Many companies in the U.S. also publish “Codes of Conduct”, “Codes of Ethics”, and different policies related to conflicts of interest and company policies surrounding reimbursements of business expenses (“Business Expense and Reimbursement Policies”).
In short, employment law is a potential minefield for foreign businesses entering the U.S., hence the importance of retaining the services of a lawyer able to assist you in complying with applicable laws.
Unlike corporate or employment law, intellectual property law is essentially a matter of Federal law in the U.S.
Without going into too much detail regarding the various rights that are protected under U.S. laws (i.e., patents, trademarks, copyrights, mask works, and trade secrets), it is vital to protect your intellectual property in the U.S. if you intend to sell products or services on U.S. territory.

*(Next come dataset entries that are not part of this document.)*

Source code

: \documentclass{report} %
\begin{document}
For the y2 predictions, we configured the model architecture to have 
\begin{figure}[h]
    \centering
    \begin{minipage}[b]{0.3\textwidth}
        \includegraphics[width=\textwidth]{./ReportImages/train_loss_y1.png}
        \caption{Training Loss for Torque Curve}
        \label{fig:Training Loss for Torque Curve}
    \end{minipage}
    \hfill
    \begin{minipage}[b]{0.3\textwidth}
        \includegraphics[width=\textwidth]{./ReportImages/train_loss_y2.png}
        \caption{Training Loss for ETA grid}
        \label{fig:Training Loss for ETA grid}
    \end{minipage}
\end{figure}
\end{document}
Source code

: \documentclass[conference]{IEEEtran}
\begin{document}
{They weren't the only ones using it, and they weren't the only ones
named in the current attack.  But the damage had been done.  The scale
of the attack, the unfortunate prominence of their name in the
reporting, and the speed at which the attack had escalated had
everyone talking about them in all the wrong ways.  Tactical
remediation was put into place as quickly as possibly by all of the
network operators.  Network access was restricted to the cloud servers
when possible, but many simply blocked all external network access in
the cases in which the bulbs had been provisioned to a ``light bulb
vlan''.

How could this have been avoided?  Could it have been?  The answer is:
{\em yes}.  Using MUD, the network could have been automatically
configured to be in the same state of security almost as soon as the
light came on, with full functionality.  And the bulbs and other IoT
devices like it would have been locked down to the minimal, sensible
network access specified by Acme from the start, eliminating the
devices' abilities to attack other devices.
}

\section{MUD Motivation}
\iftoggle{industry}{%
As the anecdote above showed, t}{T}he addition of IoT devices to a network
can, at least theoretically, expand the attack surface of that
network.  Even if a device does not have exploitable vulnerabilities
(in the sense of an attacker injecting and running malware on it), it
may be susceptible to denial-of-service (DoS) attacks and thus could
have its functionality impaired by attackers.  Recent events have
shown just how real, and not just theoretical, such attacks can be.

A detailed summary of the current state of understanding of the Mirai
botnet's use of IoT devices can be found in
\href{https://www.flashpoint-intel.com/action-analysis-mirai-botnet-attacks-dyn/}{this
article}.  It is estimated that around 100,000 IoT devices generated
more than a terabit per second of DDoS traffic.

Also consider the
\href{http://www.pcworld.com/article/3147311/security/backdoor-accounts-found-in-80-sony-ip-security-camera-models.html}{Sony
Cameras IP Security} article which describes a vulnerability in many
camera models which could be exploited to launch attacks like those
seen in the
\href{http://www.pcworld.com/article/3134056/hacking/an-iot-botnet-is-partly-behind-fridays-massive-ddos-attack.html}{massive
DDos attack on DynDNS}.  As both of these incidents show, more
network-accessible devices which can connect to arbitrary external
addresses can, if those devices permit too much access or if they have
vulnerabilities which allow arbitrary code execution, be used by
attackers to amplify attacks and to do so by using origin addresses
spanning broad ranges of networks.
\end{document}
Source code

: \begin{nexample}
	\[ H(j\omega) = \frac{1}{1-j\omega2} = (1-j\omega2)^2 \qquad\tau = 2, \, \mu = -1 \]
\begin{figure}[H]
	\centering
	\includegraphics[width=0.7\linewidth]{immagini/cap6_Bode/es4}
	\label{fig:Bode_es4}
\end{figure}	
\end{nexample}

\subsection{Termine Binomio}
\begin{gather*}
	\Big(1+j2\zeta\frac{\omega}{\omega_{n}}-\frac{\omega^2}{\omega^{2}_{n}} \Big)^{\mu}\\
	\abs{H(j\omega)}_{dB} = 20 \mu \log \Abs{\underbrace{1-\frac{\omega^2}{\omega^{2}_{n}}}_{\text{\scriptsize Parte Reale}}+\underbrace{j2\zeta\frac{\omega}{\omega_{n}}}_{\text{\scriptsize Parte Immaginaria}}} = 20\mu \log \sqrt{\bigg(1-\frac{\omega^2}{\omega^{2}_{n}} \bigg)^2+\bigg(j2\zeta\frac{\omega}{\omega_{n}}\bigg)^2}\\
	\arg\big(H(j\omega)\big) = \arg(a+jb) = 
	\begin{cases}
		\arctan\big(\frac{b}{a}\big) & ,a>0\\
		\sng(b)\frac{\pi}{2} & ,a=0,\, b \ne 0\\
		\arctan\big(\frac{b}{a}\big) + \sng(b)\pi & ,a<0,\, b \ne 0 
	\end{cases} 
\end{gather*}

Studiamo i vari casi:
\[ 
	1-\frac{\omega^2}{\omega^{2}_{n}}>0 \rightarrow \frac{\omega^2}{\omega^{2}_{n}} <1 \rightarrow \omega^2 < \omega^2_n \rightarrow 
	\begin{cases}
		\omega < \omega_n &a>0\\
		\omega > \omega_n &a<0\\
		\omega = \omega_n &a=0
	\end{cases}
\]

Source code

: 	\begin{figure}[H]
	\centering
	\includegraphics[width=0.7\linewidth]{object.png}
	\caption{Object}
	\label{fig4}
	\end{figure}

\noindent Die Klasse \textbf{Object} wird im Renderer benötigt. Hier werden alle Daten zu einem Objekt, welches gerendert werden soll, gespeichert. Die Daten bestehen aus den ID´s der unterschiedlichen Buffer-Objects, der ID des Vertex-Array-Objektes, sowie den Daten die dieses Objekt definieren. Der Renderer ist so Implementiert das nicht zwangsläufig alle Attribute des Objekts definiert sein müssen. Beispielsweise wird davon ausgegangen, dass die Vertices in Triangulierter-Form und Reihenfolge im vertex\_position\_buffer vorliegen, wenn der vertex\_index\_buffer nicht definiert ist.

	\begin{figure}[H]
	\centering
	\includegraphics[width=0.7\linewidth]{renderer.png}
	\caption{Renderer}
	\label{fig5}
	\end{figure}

Indeed, in a country as litigious as the U.S., damages awarded by courts in cases of infringement of third party intellectual property rights, may quickly reach millions of dollars. To manage that risk companies that are able to document their claim to ownership of IP associated with their technology have a definitive advantage in the event of litigation, both as a defence strategy or in support of a IP asset monetisation strategy through licensing. Courts often award higher damages to plaintiffs who can document their IP rights through registration – the potential and future benefits more than offset the initial costs of such registration. In addition, it is common in the U.S. for vendors of products and services to not only warrant ownership to the associated IP, but also indemnify and hold their clients harmless in case of a third-party claim that alleges a violation of that party’s intellectual property. These practices, standard in the U.S., can be extremely dangerous for any businesses that have not secured registration of their IP.
The purpose of this guide is not to give an exhaustive presentation of the various contract forms that are commonly used in the U.S., but to stress the importance of equipping yourself with U.S.-compliant agreements that provide you with the appropriate contractual protections for your business.
Contracts in the U.S. must comply with both State and Federal law. Since American contract law is distinctive from other countries’, it is essential to ensure that your contracts are drafted and structured in accordance with U.S. requirements. The assistance of local legal counsel, preferably dually qualified in the U.S. and in your country of origin (and thus aware of key differences between the two), could ensure that contracts are fully binding as intended and also become a real asset for you during negotiations with local clients.
Beyond the protections that derive from localising your contracts and online terms and conditions, such an approach will allow you to position yourself as a local player and to increase the confidence your clients and local prospects have in your commitment to succeed in the American market.